+++ Input

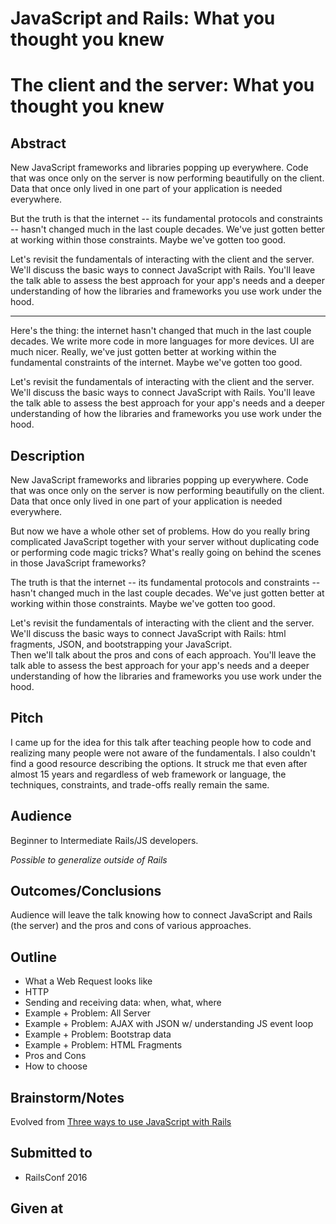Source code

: # JavaScript and Rails: What you thought you knew

# The client and the server: What you thought you knew

## Abstract

New JavaScript frameworks and libraries popping up everywhere.  Code that was once only on
the server is now performing beautifully on the client.  Data that once only lived
in one part of your application is needed everywhere.  

But the truth is that the internet -- its fundamental protocols and constraints -- hasn't
changed much in the last couple decades.  We've just gotten better at working
within those constraints.  Maybe we've gotten too good.

Let's revisit the fundamentals of interacting with the client and
the server.  We'll discuss the basic ways to connect JavaScript with Rails.
You'll leave the talk able to assess the best approach for your app's
needs and a deeper understanding of how the libraries and frameworks you use work
under the hood.

------

Here's the thing: the internet hasn't changed that much in the last couple decades.
We write more code in more languages for more devices.  UI are much nicer. Really,
we've just gotten better at working within the fundamental constraints of the internet.
Maybe we've gotten too good.

Let's revisit the fundamentals of interacting with the client and
the server.  We'll discuss the basic ways to connect JavaScript with Rails.
You'll leave the talk able to assess the best approach for your app's
needs and a deeper understanding of how the libraries and frameworks you use work
under the hood.

## Description
New JavaScript frameworks and libraries popping up everywhere.  Code that was once only on
the server is now performing beautifully on the client.  Data that once only lived
in one part of your application is needed everywhere.  

But now we have a whole other set of problems.  How do you really bring complicated
JavaScript together with your server without duplicating code or performing
code magic tricks?  What's really going on behind the scenes in those JavaScript
frameworks?

The truth is that the internet -- its fundamental protocols and constraints -- hasn't
changed much in the last couple decades.  We've just gotten better at working
within those constraints.  Maybe we've gotten too good.

Let's revisit the fundamentals of interacting with the client and
the server.  We'll discuss the basic ways to connect JavaScript with Rails:
html fragments, JSON, and bootstrapping your JavaScript.  
Then we'll talk about the pros and cons of each approach.
You'll leave the talk able to assess the best approach for your app's
needs and a deeper understanding of how the libraries and frameworks you use work
under the hood.

## Pitch

I came up for the idea for this talk after teaching people how to code and realizing many people were not aware of the fundamentals. I also couldn't find a good resource describing the options. It struck me that even after almost 15 years and regardless of web framework or language, the techniques, constraints, and trade-offs really remain the same.

## Audience
Beginner to Intermediate Rails/JS developers.

*Possible to generalize outside of Rails*

## Outcomes/Conclusions
Audience will leave the talk knowing how to connect JavaScript and
Rails (the server) and the pros and cons of various approaches.

## Outline
* What a Web Request looks like
* HTTP
* Sending and receiving data: when, what, where
* Example + Problem: All Server
* Example + Problem: AJAX with JSON w/ understanding JS event loop
* Example + Problem: Bootstrap data
* Example + Problem: HTML Fragments
* Pros and Cons
* How to choose


## Brainstorm/Notes

Evolved from [Three ways to use JavaScript with Rails](./2015/3-ways-js-rails.md)


## Submitted to

* RailsConf 2016


## Given at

++++++

Assignment
Working from the entries above, return all lines that contain "truth".

Reply
But the truth is that the internet -- its fundamental protocols and constraints -- hasn't
The truth is that the internet -- its fundamental protocols and constraints -- hasn't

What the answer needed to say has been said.